Justy JKB-109 109Keyboard

製造元 言迷(販売元:Justy)
諸元
キー配列 日本語/109key
メカニズム メンブレン/ゴム椀
備考 PS/2
Junk Point
義父にPCを頼まれた筆者は、パーツ求めて秋葉をさまよっていた。それまでPCを触ったこともない人間にいきなり自作機というのもどうかという気がするが、酒の席で「今(97年頃)なら6万円も出せば『とりあえず使える(動く)PC』が出来ますよ」なんて言ってしまった手前、あとには引けない。
なんとか一通りそろえた中にあったのが、このキーボードである。クリック感がなく、ヤクルトの瓶のような手触りのヘンなキーボードだった。
結局その自作機は、さしたるトラブルもなく、またさしたるお仕事をすることもなく、致命傷を受けて筆者宅に里帰りすることになる。こんなことになるなら、あの時見たマシンを\70,000で買っておけばと思うことしきりではあった。


(2008/12/06追記)

・・・・上記のような過去のインプレッションを眺めながら改めてこのキーボードを叩いている。

追記するにあたり、このデバイス関連の情報を検索してみると、メンブレンスイッチ+コイルスプリング構成だったJustyブランド前シリーズ「JKB-106S」の評判が高く、後継機種JKB-109Sは「間違えて買ってはいけない」とまで評される不評機、言うなれば「5576-A01の後継機種B01」みたいな扱いを受けているようだ。
筆者は所有こそしていないがJKB-106Sには見覚えがあるので、多分アキバ辺りで実際に触れたことはあるはずである。定かな記憶はないが、そんなに違っていたのだろうか。それにこの109と前出の109Sは、出自のメーカーも違うかも知れないという可能性がある。

「スコスコ」という打鍵音は今聞いてもやはり「ヤクルト瓶底」なのだが、ということは、「クリック感がない」というのは誤っている...ということなのだ。ここ数日の自宅主力鍵盤である「Majestouch FKB108MC/NB(MX青軸)」の打鍵感をさらに軽くしたような感じであろうか。
底突きの当たりが強すぎる感じがするので、ゴム椀式とはいえ意外にやかましいし、押し込む感じにタイピングする人にとっては疲れやすいのではないかと思えるが、筆者のように叩く感じのタイピングの人には、思ったよりもリズムを作りやすい感触である。

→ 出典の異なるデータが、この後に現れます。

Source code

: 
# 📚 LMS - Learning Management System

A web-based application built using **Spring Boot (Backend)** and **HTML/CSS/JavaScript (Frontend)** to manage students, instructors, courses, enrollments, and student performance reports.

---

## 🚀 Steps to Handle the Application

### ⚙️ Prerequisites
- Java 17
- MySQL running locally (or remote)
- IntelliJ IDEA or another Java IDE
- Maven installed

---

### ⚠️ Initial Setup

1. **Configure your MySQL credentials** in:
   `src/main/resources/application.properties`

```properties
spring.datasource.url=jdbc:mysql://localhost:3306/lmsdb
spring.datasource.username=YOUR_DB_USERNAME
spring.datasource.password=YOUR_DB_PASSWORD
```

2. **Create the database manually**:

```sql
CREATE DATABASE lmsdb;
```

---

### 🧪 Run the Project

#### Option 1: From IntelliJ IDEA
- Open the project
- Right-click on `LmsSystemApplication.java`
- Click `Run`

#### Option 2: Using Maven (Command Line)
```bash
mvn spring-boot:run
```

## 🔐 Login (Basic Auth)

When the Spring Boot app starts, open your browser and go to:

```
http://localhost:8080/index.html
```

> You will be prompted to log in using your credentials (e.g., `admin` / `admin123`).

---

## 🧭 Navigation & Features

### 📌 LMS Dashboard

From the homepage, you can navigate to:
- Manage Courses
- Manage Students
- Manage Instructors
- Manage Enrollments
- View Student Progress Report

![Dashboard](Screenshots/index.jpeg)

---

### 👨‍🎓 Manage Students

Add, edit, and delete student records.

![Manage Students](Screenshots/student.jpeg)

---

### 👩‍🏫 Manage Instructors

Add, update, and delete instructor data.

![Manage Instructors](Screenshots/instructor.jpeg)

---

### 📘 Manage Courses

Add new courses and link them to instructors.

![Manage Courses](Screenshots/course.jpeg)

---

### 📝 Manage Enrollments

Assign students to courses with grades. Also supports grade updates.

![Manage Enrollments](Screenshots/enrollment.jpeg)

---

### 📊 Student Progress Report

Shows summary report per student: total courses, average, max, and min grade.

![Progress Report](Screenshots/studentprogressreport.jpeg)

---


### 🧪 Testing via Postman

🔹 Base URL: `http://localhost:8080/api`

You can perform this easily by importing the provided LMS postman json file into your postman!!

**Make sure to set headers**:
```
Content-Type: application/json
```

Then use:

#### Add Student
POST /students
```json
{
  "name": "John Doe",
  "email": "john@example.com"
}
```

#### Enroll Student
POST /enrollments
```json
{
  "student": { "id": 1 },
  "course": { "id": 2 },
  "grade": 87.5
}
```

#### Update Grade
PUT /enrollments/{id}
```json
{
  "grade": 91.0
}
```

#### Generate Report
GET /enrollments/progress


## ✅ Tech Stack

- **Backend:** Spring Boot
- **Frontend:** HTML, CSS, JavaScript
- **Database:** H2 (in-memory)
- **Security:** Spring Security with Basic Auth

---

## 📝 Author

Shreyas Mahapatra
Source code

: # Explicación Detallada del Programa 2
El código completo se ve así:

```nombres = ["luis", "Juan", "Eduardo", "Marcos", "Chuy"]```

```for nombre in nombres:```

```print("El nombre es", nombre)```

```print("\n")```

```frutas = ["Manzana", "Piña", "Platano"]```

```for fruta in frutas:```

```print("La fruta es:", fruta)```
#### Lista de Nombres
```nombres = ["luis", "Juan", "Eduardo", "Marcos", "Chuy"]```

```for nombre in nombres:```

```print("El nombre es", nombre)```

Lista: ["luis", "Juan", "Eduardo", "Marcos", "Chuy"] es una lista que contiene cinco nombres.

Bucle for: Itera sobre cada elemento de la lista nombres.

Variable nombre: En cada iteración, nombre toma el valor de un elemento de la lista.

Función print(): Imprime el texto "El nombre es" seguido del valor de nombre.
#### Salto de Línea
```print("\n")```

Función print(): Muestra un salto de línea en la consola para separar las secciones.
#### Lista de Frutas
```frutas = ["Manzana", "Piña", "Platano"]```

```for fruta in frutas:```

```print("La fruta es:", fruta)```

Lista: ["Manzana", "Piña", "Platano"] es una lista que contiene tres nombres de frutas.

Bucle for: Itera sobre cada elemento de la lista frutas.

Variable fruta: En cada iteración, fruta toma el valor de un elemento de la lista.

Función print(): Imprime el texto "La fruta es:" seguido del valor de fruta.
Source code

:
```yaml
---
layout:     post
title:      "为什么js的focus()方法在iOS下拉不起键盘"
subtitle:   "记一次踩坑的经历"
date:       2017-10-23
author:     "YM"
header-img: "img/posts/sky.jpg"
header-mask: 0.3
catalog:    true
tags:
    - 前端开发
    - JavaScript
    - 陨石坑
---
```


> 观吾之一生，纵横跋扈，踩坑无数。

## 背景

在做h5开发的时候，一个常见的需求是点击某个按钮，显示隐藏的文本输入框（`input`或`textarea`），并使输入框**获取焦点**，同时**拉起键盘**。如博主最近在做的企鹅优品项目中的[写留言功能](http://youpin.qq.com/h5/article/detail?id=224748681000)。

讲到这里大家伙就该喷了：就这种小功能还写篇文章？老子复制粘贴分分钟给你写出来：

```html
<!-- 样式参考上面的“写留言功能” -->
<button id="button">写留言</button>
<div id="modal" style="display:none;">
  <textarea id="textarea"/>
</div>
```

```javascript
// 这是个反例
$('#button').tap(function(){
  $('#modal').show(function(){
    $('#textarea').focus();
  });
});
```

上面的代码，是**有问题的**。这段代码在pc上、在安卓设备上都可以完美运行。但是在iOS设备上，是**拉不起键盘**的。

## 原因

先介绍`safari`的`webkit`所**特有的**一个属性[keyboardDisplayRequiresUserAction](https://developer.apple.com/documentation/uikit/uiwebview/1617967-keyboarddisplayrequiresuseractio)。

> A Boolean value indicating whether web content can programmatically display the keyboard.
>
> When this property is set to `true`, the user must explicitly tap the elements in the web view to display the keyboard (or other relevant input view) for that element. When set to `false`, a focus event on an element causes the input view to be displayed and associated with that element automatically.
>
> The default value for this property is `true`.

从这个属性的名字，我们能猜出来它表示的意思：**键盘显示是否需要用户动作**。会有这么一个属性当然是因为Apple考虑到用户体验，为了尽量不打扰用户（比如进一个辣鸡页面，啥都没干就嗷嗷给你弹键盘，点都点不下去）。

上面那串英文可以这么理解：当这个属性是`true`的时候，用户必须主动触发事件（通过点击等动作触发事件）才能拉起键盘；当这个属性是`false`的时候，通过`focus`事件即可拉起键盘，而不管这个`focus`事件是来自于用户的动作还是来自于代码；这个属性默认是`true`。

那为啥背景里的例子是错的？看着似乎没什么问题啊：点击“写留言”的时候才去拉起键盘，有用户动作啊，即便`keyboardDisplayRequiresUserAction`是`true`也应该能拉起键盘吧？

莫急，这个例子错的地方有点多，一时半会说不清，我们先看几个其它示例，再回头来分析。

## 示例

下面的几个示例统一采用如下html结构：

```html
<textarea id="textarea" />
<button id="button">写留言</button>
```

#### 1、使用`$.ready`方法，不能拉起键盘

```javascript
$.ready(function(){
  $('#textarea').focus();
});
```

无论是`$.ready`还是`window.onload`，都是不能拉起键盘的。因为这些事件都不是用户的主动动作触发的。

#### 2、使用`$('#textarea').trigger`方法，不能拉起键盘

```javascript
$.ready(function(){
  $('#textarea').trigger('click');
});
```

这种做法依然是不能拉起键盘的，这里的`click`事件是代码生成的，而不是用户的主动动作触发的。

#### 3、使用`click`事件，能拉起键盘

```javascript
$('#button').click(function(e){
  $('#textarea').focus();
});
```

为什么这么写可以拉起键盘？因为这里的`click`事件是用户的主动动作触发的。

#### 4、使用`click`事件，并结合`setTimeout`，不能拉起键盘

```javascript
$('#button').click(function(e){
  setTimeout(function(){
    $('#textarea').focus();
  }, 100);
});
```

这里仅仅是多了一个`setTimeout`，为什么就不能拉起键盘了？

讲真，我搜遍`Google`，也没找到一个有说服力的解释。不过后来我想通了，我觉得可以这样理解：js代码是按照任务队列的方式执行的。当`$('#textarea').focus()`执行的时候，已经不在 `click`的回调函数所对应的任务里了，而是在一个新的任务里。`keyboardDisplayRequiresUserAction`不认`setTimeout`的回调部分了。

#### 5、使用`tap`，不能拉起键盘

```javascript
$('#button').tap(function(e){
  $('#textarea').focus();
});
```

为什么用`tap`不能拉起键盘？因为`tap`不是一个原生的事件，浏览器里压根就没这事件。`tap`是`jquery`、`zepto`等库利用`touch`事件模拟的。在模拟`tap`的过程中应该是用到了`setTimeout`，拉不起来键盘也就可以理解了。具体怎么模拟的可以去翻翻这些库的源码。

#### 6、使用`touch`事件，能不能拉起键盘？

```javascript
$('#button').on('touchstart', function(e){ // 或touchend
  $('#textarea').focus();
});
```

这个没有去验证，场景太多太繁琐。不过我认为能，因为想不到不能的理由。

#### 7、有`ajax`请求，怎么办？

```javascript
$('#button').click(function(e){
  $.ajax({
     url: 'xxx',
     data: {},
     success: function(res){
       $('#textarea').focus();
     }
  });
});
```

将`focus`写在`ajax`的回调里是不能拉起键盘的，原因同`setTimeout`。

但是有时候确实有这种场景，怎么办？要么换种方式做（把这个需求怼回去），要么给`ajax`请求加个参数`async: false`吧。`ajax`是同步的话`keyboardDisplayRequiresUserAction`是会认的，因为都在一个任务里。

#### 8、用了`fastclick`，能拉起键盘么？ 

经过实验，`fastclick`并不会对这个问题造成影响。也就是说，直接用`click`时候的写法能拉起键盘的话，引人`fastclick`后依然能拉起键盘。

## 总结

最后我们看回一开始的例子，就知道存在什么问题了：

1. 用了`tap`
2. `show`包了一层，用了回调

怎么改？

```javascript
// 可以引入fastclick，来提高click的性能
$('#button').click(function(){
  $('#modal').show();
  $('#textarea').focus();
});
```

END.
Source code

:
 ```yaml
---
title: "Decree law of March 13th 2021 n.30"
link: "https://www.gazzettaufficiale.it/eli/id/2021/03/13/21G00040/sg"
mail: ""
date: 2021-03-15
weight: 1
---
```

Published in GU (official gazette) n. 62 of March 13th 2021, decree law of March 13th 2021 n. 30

横から見ると僅かながらシリンドリカル・スカルプチャを採用しているのがわかる。ただ、IBM5576シリーズやRealForceなどと比較するとカーブがフラットだ。なので下段のキーもどちらかというと「引っかける」よりは忠実に叩く感触になる。

筆者のスタンダードであるOADG106-A01配列と比較すると、CtrlとAltキーのサイズをそのままに、「無変換」と「カタカナ/ひらがな」キーを通常の文字キーサイズに縮小して、そこにゐぃんキーx2とコンテクストメニューキーを割り込ませ109キーとしている。
これは筆者としては好感の持てる(109としては...だが)配列だ。
筆者の記憶でもカタカナ/ひらがなを使用したのは何かの表紙に「全角英数」入力になってしまった時だけだ。実際のタイプ中に使うケースはほとんどなかったのである。
欲を言えば、現在の職場の入力環境では「無変換」キーで「かな←→カナ」を制御しているので、このキーは大きくても....という感じなのだが、最近はCtrl+Iでひらがなをカタカナに変換するクセがついてきたので、この機能も不要になりつつある。
少なくともMajestouch日本語シリーズのように、スペースバーがやたら長くてCtrlが文字キーサイズというのよりは、確実に扱いやすい。

上部やや左より、ケーブルが直に生えている当たりに妙なスリットが空いている。「AP←→XT」と刻印があるのだが、特にスイッチがある訳でもなく、中の基板に実装されているコンデンサや抵抗が垣間見えるだけである。PC/XT用に切り換えるような機種と金型が共通だったのだろうか。

総じて、クリックと底突き感のあるキーボードを好む筆者にとっては、以前に感じていたよりはかなり使いやすいという印象のキーボードだ。
一部のキートップフォントが妙なのはまあしょうがないとして、軽量でチャチな筐体の割には(といっても最近のDellのOEM元であるSiltek社製よりはよっぽどしっかりしている)チルトを立てても軋むこともなくしっかりと押圧を受け止めている感じがある。

何をトチ狂ったのか、所有機の筐体にはコテを擦り付けたような熱溶解の後がいくつもついている。発売当初2,980円だったようで、当時としては爆安品だっただけに、扱いがぞんざいになっていたのかも知れない。勿体ないと言えば勿体ないことである。